Below are the records; give again exactly the lines that run from the one with "#### 39. Create" through the last line.

* _Records supplied_

# # # #

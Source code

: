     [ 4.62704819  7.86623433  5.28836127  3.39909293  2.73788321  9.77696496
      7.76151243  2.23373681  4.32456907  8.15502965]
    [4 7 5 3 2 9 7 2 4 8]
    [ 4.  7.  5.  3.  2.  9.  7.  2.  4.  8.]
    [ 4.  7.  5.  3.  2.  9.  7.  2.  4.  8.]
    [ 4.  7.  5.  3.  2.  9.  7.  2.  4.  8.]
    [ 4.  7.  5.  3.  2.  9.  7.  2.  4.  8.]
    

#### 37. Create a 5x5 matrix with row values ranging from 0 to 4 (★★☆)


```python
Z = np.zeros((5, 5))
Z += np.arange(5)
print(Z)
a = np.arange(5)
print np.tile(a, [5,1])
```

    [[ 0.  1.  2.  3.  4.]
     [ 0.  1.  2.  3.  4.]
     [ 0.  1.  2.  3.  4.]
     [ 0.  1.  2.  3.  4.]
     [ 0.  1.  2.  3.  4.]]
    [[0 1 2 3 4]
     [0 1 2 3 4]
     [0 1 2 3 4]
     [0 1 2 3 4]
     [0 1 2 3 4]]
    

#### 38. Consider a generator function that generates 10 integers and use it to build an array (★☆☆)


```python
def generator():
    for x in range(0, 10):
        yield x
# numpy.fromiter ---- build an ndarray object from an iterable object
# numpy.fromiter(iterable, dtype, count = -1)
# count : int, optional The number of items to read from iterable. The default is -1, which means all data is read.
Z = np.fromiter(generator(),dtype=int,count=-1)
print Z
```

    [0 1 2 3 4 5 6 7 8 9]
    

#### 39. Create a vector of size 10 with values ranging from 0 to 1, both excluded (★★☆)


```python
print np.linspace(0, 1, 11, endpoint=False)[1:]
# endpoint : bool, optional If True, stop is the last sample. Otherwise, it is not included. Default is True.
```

# # # #

* _Problem solution_
#### 39. Create a vector of size 10 with values ranging from 0 to 1, both excluded (★★☆)


```python
print np.linspace(0, 1, 11, endpoint=False)[1:]
# endpoint : bool, optional If True, stop is the last sample. Otherwise, it is not included. Default is True.
```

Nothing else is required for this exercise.